Clinical Uses of MAP
Mean arterial pressure is particularly important in the following situations:
- Shock and sepsis: When blood pressure drops due to infection, blood loss, or heart failure, clinicians monitor MAP closely and may give intravenous fluids, vasopressors, or inotropes to keep MAP at or above an agreed target (often at least 65 mmHg in adults).
- Major surgery and anesthesia: During operations, anesthesiologists track MAP to reduce the risk of low perfusion that could damage the brain, heart, kidneys, or spinal cord.
- Head injury and stroke: In certain neurological conditions, both MAP and intracranial pressure are monitored, as the difference between them (cerebral perfusion pressure) helps estimate blood flow to the brain.
- Critical care and intensive monitoring: Patients in ICUs often have invasive arterial lines that provide beat-to-beat blood pressure measurements, allowing direct calculation and continuous display of MAP.
In everyday outpatient care, MAP can help clarify how serious a blood pressure abnormality may be, but it is generally considered alongside symptoms, heart rate, oxygen levels, and many other findings.
Assumptions and Limitations of the MAP Formula
The approximation used by this calculator is widely accepted, but it is based on several important assumptions. These should be kept in mind when interpreting results:
- Normal timing of systole and diastole: The formula assumes that diastole lasts about twice as long as systole, which is typical for a healthy adult at rest. In very fast heart rates (severe tachycardia) this ratio changes and the formula becomes less accurate.
- Regular heart rhythm: For people with irregular rhythms (such as atrial fibrillation or frequent ectopic beats), both SBP and DBP can vary from beat to beat. A single non-invasive reading and an estimated MAP may not reflect the true average over time.

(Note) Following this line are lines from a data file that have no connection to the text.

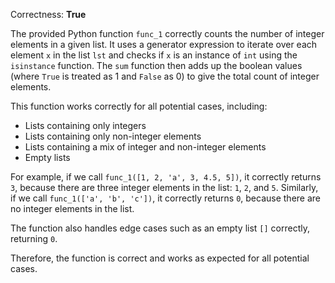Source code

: Correctness: **True**

The provided Python function `func_1` correctly counts the number of integer elements in a given list. It uses a generator expression to iterate over each element `x` in the list `lst` and checks if `x` is an instance of `int` using the `isinstance` function. The `sum` function then adds up the boolean values (where `True` is treated as 1 and `False` as 0) to give the total count of integer elements.

This function works correctly for all potential cases, including:

* Lists containing only integers
* Lists containing only non-integer elements
* Lists containing a mix of integer and non-integer elements
* Empty lists

For example, if we call `func_1([1, 2, 'a', 3, 4.5, 5])`, it correctly returns `3`, because there are three integer elements in the list: `1`, `2`, and `5`. Similarly, if we call `func_1(['a', 'b', 'c'])`, it correctly returns `0`, because there are no integer elements in the list. 

The function also handles edge cases such as an empty list `[]` correctly, returning `0`. 

Therefore, the function is correct and works as expected for all potential cases.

- Accurate blood pressure measurement: Any errors in measuring SBP or DBP (for example, due to a poorly fitting cuff, incorrect positioning, or arm movement) will carry through directly into the MAP estimate.
- Standard adult physiology: The reference values and thresholds quoted here mainly apply to non-pregnant adults. Children, pregnant individuals, and people with complex cardiovascular conditions may have different targets or safety ranges.
- Non-invasive approximation: In high-risk settings, clinicians often prefer invasive arterial monitoring to obtain continuous, highly accurate MAP values rather than relying solely on a non-invasive formula.
Because of these limitations, MAP from this calculator should be treated as an estimate, not a definitive measurement. It is most useful as an educational tool or as a rough guide, not as the basis for making treatment decisions on your own.
Safety Information and When to Seek Help
This tool cannot replace professional medical evaluation. Contact a health professional or emergency services urgently if you experience any of the following, regardless of your MAP value:
- Chest pain or pressure, especially if it spreads to the arm, jaw, or back.
- Severe shortness of breath or difficulty breathing.
- Weakness on one side of the body, difficulty speaking, or sudden confusion.
- Fainting, feeling as though you may pass out, or severe dizziness.
- Sudden severe headache, vision loss, or seizures.
If you are monitoring blood pressure at home and notice consistently very high or very low readings, or large changes from your usual numbers, arrange prompt follow-up with your clinician to discuss what they might mean for you.
Related Tools and Further Learning
MAP is just one part of understanding blood pressure and circulation. You may also find it helpful to review resources that explain systolic and diastolic blood pressure categories, cardiovascular risk, and how lifestyle changes and medications can affect blood pressure over time.
For a deeper understanding of your own situation, always rely on guidance from your healthcare team. Online calculators can support learning and preparation for consultations, but they cannot replace examinations, laboratory tests, imaging, or continuous monitoring where needed.